INVASION OF PRIVACY AND ONLINE HARASSMENT
Nsang Dilong’s arrest has been received with mixed feelings across social media. An unnecessary drama triggered by her husband Cyrille Wandji over a 38 million debt has caused a ripple effect and consequently, other heads are falling.
We all thought the tempest was getting calm after he allegedly paid 32 million to Dr Erise Mary but Nsang Dilong’s arrest yesterday in Limbe has rekindled the hybernating trouble.
It is alleged that Nsang Dilong may likely face charges for invasion of privacy for sending private videos of Dr Erise Mary to Beta Tinz. The veracity shall only be determined in court.
The fact that Erise Mary’s private videos surfaced online especially the one in her underwear is inadmissible. This was probably done as a sign of revenge but the act was replete with ignorance.
We need to be abreast with the legal framework that governs such crimes.
In an increasingly technologically connected world, netizens pay very little attention to the way they handle information, images and videos.
With the advent of WhatsApp and other communication apps, you may receive or send private videos to a friend, a family member or share to a group, making it go viral on the internet without knowing the repercussions of the act.
Recently, we witnessed the legal consequences of the case where a lady who stole a smartphone was stripped naked and filmed in Yaounde. The boys who filmed her nakedness were indicted while the shop owner who called the boys to punish the suspect was equally charged as a culprit.
A cyber criminality suit has been filed against Martin Camus Mimb and Wilfried Eteki for circulating Malicka’s nudity on social media.
There’s always a legal framework that regulates misdemeanors and criminal acts. Since we Cameroonians are ignorant about the law and how it operates, we commit unlawful acts and go with impunity.
They say “Trouble di sleep but na we di ever wake upam “.
In Latin , “Ignorantia juris non excusat” which means ignorance of the law is not an excuse. In essence, a person who is unaware of a law may not escape liability for violating that law merely by being unaware of its content.
The truth is ; every individual has the right to the protection of their privacy. Law enforcers are ready totake protective measures when someone files a suit of invasion of privacy. Cameroon is bent on cracking down on such cybercrimes.

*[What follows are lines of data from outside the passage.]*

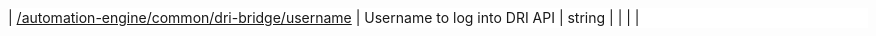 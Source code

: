 | [/automation-engine/common/dri-bridge/username](https://us-east-1.console.aws.amazon.com/systems-manager/parameters/automation-engine/common/dri-bridge/username/description?region=us-east-1&tab=Table)                                                                                                                                                                         | Username to log into DRI API                                                                                                               | string     |                             |                                              |                                                                                                                                                                                                                                                                                                                                                                                                                                                                                                                                                                                                                                                                                                                                                                                                                                                                                                                                                                                                                                                                                                                                                                                                                                                                                                                                                                                                                                                                                                                                                                                                                                                                                                                                                                                                                                                                                                                                                                                                                                                                                                                                                                                                                                                                                                                                                                                                                                                                                                                                                                                                                                                                                                                                                                                                                                                                                                                                                                                                                                                                                                                                                                                                                                                                                                                                                                                            | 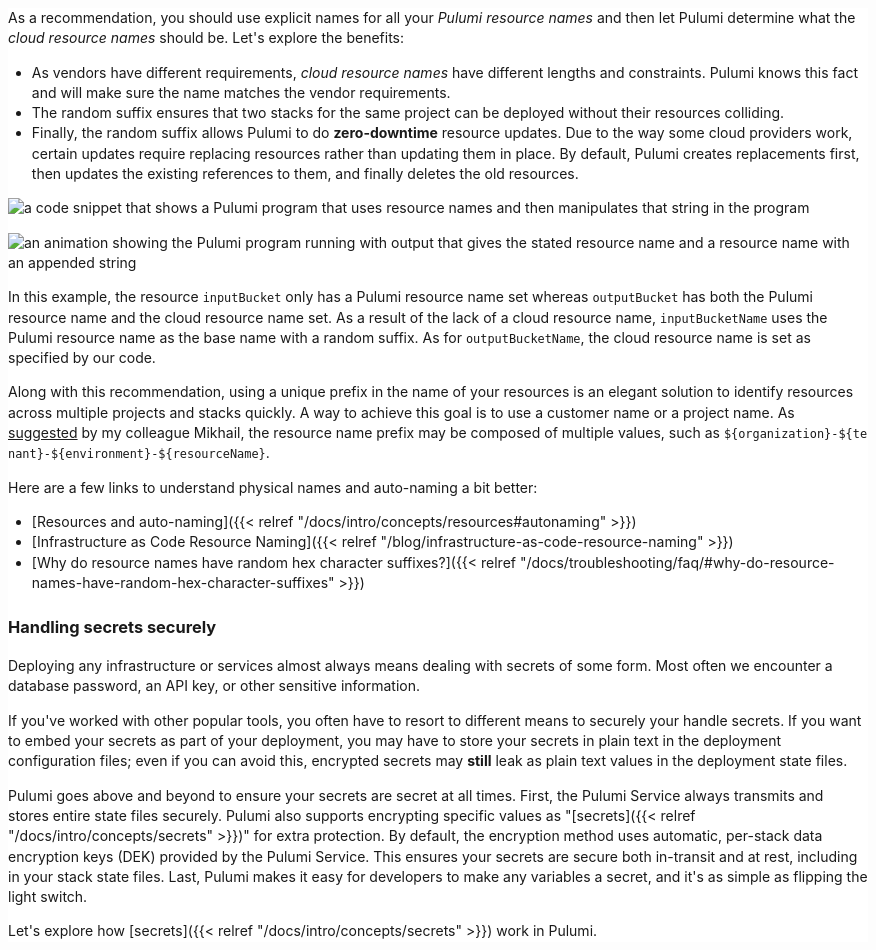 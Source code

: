 As a recommendation, you should use explicit names for all your *Pulumi resource names* and then let Pulumi determine what the *cloud resource names* should be. Let's explore the benefits:

* As vendors have different requirements, *cloud resource names* have different lengths and constraints. Pulumi knows this fact and will make sure the name matches the vendor requirements.
* The random suffix ensures that two stacks for the same project can be deployed without their resources colliding.
* Finally, the random suffix allows Pulumi to do **zero-downtime** resource updates. Due to the way some cloud providers work, certain updates require replacing resources rather than updating them in place. By default, Pulumi creates replacements first, then updates the existing references to them, and finally deletes the old resources.

![a code snippet that shows a Pulumi program that uses resource names and then manipulates that string in the program](images/resource-names.svg)

![an animation showing the Pulumi program running with output that gives the stated resource name and a resource name with an appended string](images/pulumi-up-resource-names.svg)

In this example, the resource `inputBucket` only has a Pulumi resource name set whereas `outputBucket` has both the Pulumi resource name and the cloud resource name set. As a result of the lack of a cloud resource name, `inputBucketName` uses the Pulumi resource name as the base name with a random suffix. As for `outputBucketName`, the cloud resource name is set as specified by our code.

Along with this recommendation, using a unique prefix in the name of your resources is an elegant solution to identify resources across multiple projects and stacks quickly. A way to achieve this goal is to use a customer name or a project name. As [suggested](https://stackoverflow.com/a/69270933) by my colleague Mikhail, the resource name prefix may be composed of multiple values, such as `${organization}-${tenant}-${environment}-${resourceName}`.

Here are a few links to understand physical names and auto-naming a bit better:

* [Resources and auto-naming]({{< relref "/docs/intro/concepts/resources#autonaming" >}})
* [Infrastructure as Code Resource Naming]({{< relref "/blog/infrastructure-as-code-resource-naming" >}})
* [Why do resource names have random hex character suffixes?]({{< relref "/docs/troubleshooting/faq/#why-do-resource-names-have-random-hex-character-suffixes" >}})

### Handling secrets securely

Deploying any infrastructure or services almost always means dealing with secrets of some form. Most often we encounter a database password, an API key, or other sensitive information.

If you've worked with other popular tools, you often have to resort to different means to securely your handle secrets. If you want to embed your secrets as part of your deployment, you may have to store your secrets in plain text in the deployment configuration files; even if you can avoid this, encrypted secrets may **still** leak as plain text values in the deployment state files.

Pulumi goes above and beyond to ensure your secrets are secret at all times. First, the Pulumi Service always transmits and stores entire state files securely. Pulumi also supports encrypting specific values as "[secrets]({{< relref "/docs/intro/concepts/secrets" >}})" for extra protection. By default, the encryption method uses automatic, per-stack data encryption keys (DEK) provided by the Pulumi Service. This ensures your secrets are secure both in-transit and at rest, including in your stack state files. Last, Pulumi makes it easy for developers to make any variables a secret, and it's as simple as flipping the light switch.

Let's explore how [secrets]({{< relref "/docs/intro/concepts/secrets" >}}) work in Pulumi.
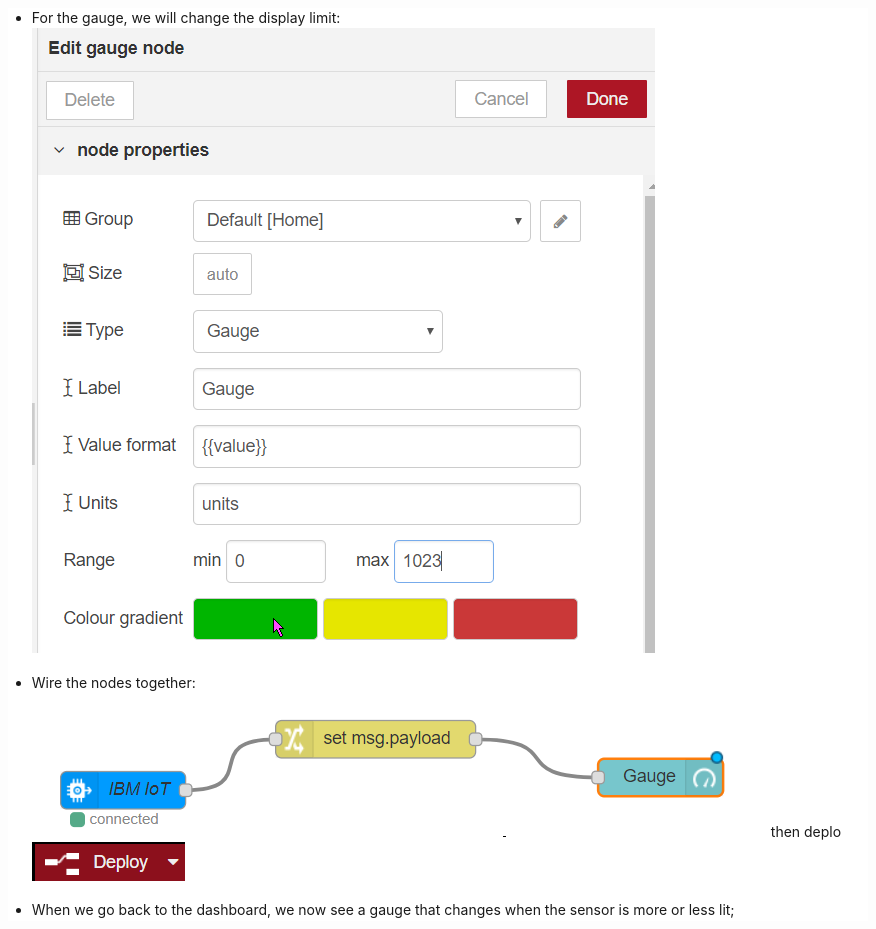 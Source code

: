   * For the gauge, we will change the display limit: ![](assets/markdown-img-paste-20180409012346167.png)

* Wire the nodes together: ![](assets/markdown-img-paste-20180409012809402.png)then deplo ![](assets/markdown-img-paste-20180409012836750.png)

* When we go back to the dashboard, we now see a gauge that changes when the sensor is more or less lit;
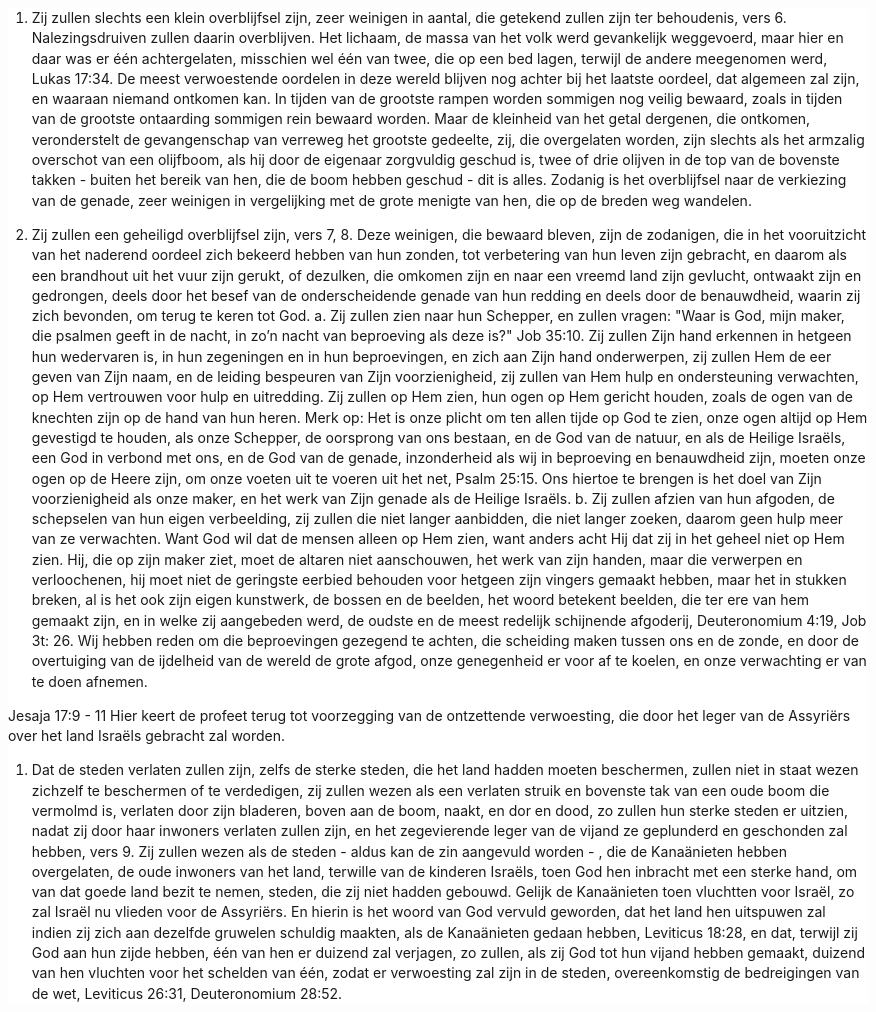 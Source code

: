 1. Zij zullen slechts een klein overblijfsel zijn, zeer weinigen in aantal, die getekend zullen zijn ter behoudenis, vers 6. Nalezingsdruiven zullen daarin overblijven. Het lichaam, de massa van het volk werd gevankelijk weggevoerd, maar hier en daar was er één achtergelaten, misschien wel één van twee, die op een bed lagen, terwijl de andere meegenomen werd, Lukas 17:34. De meest verwoestende oordelen in deze wereld blijven nog achter bij het laatste oordeel, dat algemeen zal zijn, en waaraan niemand ontkomen kan. In tijden van de grootste rampen worden sommigen nog veilig bewaard, zoals in tijden van de grootste ontaarding sommigen rein bewaard worden. Maar de kleinheid van het getal dergenen, die ontkomen, veronderstelt de gevangenschap van verreweg het grootste gedeelte, zij, die overgelaten worden, zijn slechts als het armzalig overschot van een olijfboom, als hij door de eigenaar zorgvuldig geschud is, twee of drie olijven in de top van de bovenste takken - buiten het bereik van hen, die de boom hebben geschud - dit is alles. Zodanig is het overblijfsel naar de verkiezing van de genade, zeer weinigen in vergelijking met de grote menigte van hen, die op de breden weg wandelen.

2. Zij zullen een geheiligd overblijfsel zijn, vers 7, 8. Deze weinigen, die bewaard bleven, zijn de zodanigen, die in het vooruitzicht van het naderend oordeel zich bekeerd hebben van hun zonden, tot verbetering van hun leven zijn gebracht, en daarom als een brandhout uit het vuur zijn gerukt, of dezulken, die omkomen zijn en naar een vreemd land zijn gevlucht, ontwaakt zijn en gedrongen, deels door het besef van de onderscheidende genade van hun redding en deels door de benauwdheid, waarin zij zich bevonden, om terug te keren tot God.
a. Zij zullen zien naar hun Schepper, en zullen vragen: "Waar is God, mijn maker, die psalmen geeft in de nacht, in zo’n nacht van beproeving als deze is?" Job 35:10. Zij zullen Zijn hand erkennen in hetgeen hun wedervaren is, in hun zegeningen en in hun beproevingen, en zich aan Zijn hand onderwerpen, zij zullen Hem de eer geven van Zijn naam, en de leiding bespeuren van Zijn voorzienigheid, zij zullen van Hem hulp en ondersteuning verwachten, op Hem vertrouwen voor hulp en uitredding. Zij zullen op Hem zien, hun ogen op Hem gericht houden, zoals de ogen van de knechten zijn op de hand van hun heren.
Merk op: Het is onze plicht om ten allen tijde op God te zien, onze ogen altijd op Hem gevestigd te houden, als onze Schepper, de oorsprong van ons bestaan, en de God van de natuur, en als de Heilige Israëls, een God in verbond met ons, en de God van de genade, inzonderheid als wij in beproeving en benauwdheid zijn, moeten onze ogen op de Heere zijn, om onze voeten uit te voeren uit het net, Psalm 25:15. Ons hiertoe te brengen is het doel van Zijn voorzienigheid als onze maker, en het werk van Zijn genade als de Heilige Israëls.
b. Zij zullen afzien van hun afgoden, de schepselen van hun eigen verbeelding, zij zullen die niet langer aanbidden, die niet langer zoeken, daarom geen hulp meer van ze verwachten. Want God wil dat de mensen alleen op Hem zien, want anders acht Hij dat zij in het geheel niet op Hem zien. Hij, die op zijn maker ziet, moet de altaren niet aanschouwen, het werk van zijn handen, maar die verwerpen en verloochenen, hij moet niet de geringste eerbied behouden voor hetgeen zijn vingers gemaakt hebben, maar het in stukken breken, al is het ook zijn eigen kunstwerk, de bossen en de beelden, het woord betekent beelden, die ter ere van hem gemaakt zijn, en in welke zij aangebeden werd, de oudste en de meest redelijk schijnende afgoderij, Deuteronomium 4:19, Job 3t: 26. Wij hebben reden om die beproevingen gezegend te achten, die scheiding maken tussen ons en de zonde, en door de overtuiging van de ijdelheid van de wereld de grote afgod, onze genegenheid er voor af te koelen, en onze verwachting er van te doen afnemen. 

Jesaja 17:9 - 11 
Hier keert de profeet terug tot voorzegging van de ontzettende verwoesting, die door het leger van de Assyriërs over het land Israëls gebracht zal worden.

1. Dat de steden verlaten zullen zijn, zelfs de sterke steden, die het land hadden moeten beschermen, zullen niet in staat wezen zichzelf te beschermen of te verdedigen, zij zullen wezen als een verlaten struik en bovenste tak van een oude boom die vermolmd is, verlaten door zijn bladeren, boven aan de boom, naakt, en dor en dood, zo zullen hun sterke steden er uitzien, nadat zij door haar inwoners verlaten zullen zijn, en het zegevierende leger van de vijand ze geplunderd en geschonden zal hebben, vers 9. Zij zullen wezen als de steden - aldus kan de zin aangevuld worden - , die de Kanaänieten hebben overgelaten, de oude inwoners van het land, terwille van de kinderen Israëls, toen God hen inbracht met een sterke hand, om van dat goede land bezit te nemen, steden, die zij niet hadden gebouwd. Gelijk de Kanaänieten toen vluchtten voor Israël, zo zal Israël nu vlieden voor de Assyriërs. En hierin is het woord van God vervuld geworden, dat het land hen uitspuwen zal indien zij zich aan dezelfde gruwelen schuldig maakten, als de Kanaänieten gedaan hebben, Leviticus 18:28, en dat, terwijl zij God aan hun zijde hebben, één van hen er duizend zal verjagen, zo zullen, als zij God tot hun vijand hebben gemaakt, duizend van hen vluchten voor het schelden van één, zodat er verwoesting zal zijn in de steden, overeenkomstig de bedreigingen van de wet, Leviticus 26:31, Deuteronomium 28:52.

You can’t just publish someone’s private video without consent and go free. Except the person forgives you.
Cameroon adopted a specific cybercrime and cybersecurity legislation, the Law n°2010/012 of 21 December 2010 on cybersecurity and cybercrime. It includes criminal substantive rules and procedural rules.
Cameroon’s investigating officials handling matters related to cybercrime are well technologically equipped to track details of recorded conversations, images sent or received etc. So, we should be prudent.
Even bloggers can be held liable under the 2010 legislation.
For instance Section 43 stipulates that; “Content providers shall be responsible for data transmitted through their
information system notably, if such content may entail infringement of human dignity, injury to character and invasion of privacy”
Meaning a media platform that receives and publishes content that infringes someone’s human dignity or invades the person’s privacy shall be held liable.
An actionable invasion of the right of privacy is the unwarranted appropriation or exploitation of one’s personality, the publicizing of one’s private affairs with which the public has no legitimate concern, or the wrongful intrusion into one’s private activities in such a manner as to outrage or cause mental suffering, shame or humiliation to a person of ordinary sensibilities.
This is where the law ensnares the person who took the private videos and sent to the blogger to post in a bid to humiliate Erise Mary.
And the law further states;
Section 75. (1) Whoever for financial gain, records or publishes images that undermine the bodily integrity of another person through electronic communications or an information
system without the consent of the person concerned shall be punished with imprisonment for from 02 (two) years to 05 (five) years or a fine of from 1,000,000 (one million) to 5,000,000 (five million) CFA francs or both of such fine and imprisonment.
We should also be aware of online harassment. Content and derogatory comments at specific individuals focusing for example on gender, race, religion, nationality, sexual orientation are punishable.